A causa ambiental é o novo luxo

Enquanto a engenharia do consumo nos impele a uma rotina de compras acelerada, porque estamos sempre ávidos pelas novidades, a economia circular se apresenta com um raciocínio diametralmente oposto, buscando a harmonização entre economia global e consumo ecologicamente responsável.

Filippo Vidal conta que, durante a visita que fez ao SXSW 2019, teve a oportunidade de presenciar um painel, no qual executivos de grandes marcas como Levi Strauss e H&M se reuniram para falar sobre um assunto mais importante que uma tendência de moda. Estavam ali, no SXSW Conference, para compartilhar suas visões e ideias sobre o fortalecimento de iniciativas de sustentabilidade, tangíveis e mensuráveis, que vão da produção ao consumo.

Isso mostra que existe um grande movimento, nada superficial, liderado por grandes empresas para mudar esse cenário. Nesse sentido, surpreendeu bastante a postura de Laura Coppen da H&M, que demonstrou um comprometimento autêntico sobre a causa.

Segundo Laura, transparência é fundamental. Ela conta que, embora a H&M não fale muito sobre sustentabilidade atualmente, a marca passa por um momento de reestruturação de seus processos e, para isso, definiram objetivos concretos. Até 2024, a H&M (incluindo todas as marcas do guarda-chuva) quer ter uma cadeia de produção completamente sustentável. Laura conta que, só então, a marca pretende declarar seu apoio à causa ambiental.

Outras iniciativas como o Garment Collecting In Store – que consiste em reciclar roupas, utilizando uma cadeia sustentável – e a reparação de roupas nas lojas chamam a atenção porque demonstram primeiros grandes passos no caminho de uma fast fashion verdadeiramente moderna, com sua atenção voltada para o meio ambiente.

A Levi Strauss também apresentou iniciativas interessantes. A marca se comprometeu a reduzir o consumo hídrico de sua cadeia produtiva utilizando água reciclada e aderindo à Better Cotton Initiative (BCI) – uma organização que visa melhorar o desempenho socioambiental e o impacto do cultivo de algodão no mundo.

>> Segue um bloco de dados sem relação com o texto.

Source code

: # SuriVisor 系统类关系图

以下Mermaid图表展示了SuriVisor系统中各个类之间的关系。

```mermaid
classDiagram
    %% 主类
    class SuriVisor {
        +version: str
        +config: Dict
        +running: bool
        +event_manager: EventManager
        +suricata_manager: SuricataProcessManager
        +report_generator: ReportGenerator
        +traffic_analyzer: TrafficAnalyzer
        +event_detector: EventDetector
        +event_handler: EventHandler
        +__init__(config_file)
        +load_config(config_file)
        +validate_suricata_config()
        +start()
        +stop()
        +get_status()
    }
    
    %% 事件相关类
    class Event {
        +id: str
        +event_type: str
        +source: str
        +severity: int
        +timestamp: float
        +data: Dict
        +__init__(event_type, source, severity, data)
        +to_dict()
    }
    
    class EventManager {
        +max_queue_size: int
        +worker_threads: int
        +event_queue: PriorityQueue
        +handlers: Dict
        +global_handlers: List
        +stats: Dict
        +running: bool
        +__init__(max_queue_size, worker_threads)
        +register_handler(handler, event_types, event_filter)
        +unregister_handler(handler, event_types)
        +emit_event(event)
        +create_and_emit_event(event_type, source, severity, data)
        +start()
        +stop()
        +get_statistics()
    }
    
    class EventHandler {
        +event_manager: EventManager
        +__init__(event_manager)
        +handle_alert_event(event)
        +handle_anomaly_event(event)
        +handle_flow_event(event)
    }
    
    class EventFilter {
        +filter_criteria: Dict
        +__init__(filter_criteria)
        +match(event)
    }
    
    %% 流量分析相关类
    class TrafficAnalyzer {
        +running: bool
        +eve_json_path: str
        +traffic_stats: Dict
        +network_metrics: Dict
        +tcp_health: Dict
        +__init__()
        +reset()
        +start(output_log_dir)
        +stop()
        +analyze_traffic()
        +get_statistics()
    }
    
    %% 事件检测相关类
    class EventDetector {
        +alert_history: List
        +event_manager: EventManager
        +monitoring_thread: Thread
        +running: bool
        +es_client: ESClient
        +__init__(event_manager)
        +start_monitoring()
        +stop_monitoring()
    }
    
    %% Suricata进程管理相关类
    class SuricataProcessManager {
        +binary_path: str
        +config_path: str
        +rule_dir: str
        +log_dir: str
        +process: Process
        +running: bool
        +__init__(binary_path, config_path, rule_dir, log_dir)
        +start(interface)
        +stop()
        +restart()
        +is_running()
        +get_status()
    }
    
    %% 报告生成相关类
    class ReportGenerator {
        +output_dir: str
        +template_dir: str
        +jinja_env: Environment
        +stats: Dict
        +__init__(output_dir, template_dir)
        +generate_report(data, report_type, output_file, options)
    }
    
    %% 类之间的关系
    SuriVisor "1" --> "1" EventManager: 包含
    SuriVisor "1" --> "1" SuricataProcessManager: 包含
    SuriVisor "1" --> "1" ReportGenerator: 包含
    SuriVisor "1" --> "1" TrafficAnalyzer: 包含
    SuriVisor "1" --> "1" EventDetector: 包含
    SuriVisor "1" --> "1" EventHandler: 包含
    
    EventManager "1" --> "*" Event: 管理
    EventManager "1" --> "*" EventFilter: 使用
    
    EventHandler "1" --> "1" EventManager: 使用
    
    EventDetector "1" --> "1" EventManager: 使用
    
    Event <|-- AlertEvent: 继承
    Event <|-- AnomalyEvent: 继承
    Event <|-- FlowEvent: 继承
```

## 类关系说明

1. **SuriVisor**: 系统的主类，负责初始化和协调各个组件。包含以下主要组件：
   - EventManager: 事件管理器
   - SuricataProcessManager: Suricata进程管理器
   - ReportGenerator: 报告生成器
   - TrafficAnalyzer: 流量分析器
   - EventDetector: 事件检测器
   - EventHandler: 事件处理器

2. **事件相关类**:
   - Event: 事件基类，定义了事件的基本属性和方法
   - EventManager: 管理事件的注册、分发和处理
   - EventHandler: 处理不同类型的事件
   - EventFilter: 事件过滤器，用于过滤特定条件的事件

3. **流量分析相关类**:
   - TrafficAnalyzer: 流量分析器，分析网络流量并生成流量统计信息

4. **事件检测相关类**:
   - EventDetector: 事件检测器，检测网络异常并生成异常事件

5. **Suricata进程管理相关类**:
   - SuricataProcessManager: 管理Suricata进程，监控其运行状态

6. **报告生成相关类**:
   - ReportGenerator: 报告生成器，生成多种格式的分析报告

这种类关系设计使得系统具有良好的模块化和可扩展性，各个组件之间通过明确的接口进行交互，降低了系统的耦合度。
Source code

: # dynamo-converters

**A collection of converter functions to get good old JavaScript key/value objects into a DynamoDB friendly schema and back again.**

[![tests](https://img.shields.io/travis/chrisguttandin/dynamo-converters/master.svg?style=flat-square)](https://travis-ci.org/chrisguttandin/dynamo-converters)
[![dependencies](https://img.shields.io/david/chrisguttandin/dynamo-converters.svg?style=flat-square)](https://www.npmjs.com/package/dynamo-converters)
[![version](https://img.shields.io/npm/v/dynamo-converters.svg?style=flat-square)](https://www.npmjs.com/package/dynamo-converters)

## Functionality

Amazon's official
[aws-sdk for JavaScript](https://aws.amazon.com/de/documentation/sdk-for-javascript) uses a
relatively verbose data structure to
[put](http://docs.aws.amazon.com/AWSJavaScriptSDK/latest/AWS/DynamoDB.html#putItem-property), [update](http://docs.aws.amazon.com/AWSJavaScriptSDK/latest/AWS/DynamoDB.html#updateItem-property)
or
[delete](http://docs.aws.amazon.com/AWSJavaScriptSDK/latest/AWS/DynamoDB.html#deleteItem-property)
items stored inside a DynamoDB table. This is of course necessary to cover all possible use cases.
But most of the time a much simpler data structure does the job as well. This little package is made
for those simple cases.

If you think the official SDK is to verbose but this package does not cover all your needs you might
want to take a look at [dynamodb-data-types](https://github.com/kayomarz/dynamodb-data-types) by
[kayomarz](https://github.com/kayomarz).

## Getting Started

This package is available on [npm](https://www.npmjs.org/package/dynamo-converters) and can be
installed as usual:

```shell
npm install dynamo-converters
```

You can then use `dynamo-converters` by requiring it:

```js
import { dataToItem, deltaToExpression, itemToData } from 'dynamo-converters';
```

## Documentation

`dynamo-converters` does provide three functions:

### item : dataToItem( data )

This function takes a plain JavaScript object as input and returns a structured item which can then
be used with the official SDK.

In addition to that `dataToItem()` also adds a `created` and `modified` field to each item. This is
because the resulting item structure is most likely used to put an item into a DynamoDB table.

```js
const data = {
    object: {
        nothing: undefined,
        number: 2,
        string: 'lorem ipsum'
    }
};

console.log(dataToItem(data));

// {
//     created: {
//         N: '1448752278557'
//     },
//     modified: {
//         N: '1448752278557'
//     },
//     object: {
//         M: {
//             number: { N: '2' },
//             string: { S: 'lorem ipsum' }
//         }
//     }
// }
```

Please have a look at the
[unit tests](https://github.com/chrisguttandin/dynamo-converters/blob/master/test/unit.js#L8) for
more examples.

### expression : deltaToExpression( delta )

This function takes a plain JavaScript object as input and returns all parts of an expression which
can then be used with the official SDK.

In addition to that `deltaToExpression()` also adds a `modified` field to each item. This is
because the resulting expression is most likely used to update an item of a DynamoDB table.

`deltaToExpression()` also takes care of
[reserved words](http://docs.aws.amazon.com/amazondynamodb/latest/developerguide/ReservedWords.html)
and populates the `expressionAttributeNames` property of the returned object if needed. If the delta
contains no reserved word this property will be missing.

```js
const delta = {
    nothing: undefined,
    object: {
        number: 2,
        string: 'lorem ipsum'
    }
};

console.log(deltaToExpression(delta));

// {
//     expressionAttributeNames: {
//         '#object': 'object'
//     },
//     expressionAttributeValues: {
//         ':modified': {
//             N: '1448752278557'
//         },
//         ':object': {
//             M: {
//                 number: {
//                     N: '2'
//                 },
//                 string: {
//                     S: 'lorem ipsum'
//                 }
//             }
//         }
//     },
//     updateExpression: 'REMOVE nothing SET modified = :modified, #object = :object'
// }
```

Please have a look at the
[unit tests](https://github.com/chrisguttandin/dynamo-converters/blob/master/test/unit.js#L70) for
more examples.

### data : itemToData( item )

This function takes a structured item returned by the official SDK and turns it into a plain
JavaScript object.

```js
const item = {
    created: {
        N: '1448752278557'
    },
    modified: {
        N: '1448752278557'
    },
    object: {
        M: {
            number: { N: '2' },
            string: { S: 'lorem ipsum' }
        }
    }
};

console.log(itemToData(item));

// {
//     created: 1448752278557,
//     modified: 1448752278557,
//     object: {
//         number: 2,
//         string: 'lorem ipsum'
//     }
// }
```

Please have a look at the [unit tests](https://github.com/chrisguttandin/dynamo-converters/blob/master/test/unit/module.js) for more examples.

Segundo o livro Your Water Footprint, são necessários mais de 7.600 litros de água para fazer um único par de jeans. Considerando essa estatística, a Levi’s realizou um estudo que mostra que, para produzir um par de Levi’s 501, a empresa utiliza 2.835 litros de água. O resultado indica uma notável economia de água em relação às demais produções, mas indica também um longo caminho a ser percorrido na busca de processos ainda mais econômicos.

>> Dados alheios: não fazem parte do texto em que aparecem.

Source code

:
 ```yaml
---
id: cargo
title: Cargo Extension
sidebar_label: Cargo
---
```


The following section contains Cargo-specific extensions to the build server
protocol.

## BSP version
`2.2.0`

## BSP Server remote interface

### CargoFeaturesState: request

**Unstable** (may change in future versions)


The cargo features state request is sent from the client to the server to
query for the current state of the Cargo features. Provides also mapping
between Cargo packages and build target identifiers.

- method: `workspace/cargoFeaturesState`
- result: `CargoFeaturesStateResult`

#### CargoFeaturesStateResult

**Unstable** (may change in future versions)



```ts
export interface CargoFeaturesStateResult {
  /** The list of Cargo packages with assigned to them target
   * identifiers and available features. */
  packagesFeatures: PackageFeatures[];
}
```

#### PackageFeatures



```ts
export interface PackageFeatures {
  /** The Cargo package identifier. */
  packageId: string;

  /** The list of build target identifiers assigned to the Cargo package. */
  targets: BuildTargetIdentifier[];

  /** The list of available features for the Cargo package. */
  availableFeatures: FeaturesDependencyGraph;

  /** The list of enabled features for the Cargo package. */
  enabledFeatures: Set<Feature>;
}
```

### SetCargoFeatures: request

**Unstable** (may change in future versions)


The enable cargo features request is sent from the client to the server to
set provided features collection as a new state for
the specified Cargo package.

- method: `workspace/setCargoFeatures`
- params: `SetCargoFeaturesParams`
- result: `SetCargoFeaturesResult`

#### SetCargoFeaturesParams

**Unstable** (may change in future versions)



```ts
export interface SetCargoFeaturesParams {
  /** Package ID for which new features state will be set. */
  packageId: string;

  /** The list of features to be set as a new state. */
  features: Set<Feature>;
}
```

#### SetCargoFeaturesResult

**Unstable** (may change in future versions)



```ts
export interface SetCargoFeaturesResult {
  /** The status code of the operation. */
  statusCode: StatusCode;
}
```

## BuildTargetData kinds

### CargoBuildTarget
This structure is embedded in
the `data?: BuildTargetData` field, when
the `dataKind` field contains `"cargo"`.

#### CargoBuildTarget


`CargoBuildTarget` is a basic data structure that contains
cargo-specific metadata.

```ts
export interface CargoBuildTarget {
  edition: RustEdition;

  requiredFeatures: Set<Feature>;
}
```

Entre muito do que os palestrantes falaram, uma palavra ganhou destaque absoluto. COLABORAÇÃO. Para que a sustentabilidade se torne mais substancial que um modismo qualquer no fast fashion, é necessário perseguir modelos de negócios mais colaborativos, especialmente no lado da cadeia de suprimentos. A boa notícia é que, nos bastidores, há empresas que estão cooperando de diversas formas há anos, impondo-se metas ambiciosas, mesmo percebendo que é preciso maior engajamento de mais empresas do setor.

Para Filippo, a sensação depois da palestra foi mista. De um lado, uma realidade assustadora que parece nos afundar na lama de uma indústria mórbida demais para se movimentar em outra direção. De outro, porém, vemos marcas se unindo, fazendo um grande esforço, com o propósito de reorientar o rumo das coisas.

A impressão que fica, segundo ele, é que estamos em um processo de aprendizagem que parece ser permanente, diferente de modismos. E que nunca é tarde demais, para recomeçar. Quem sabe?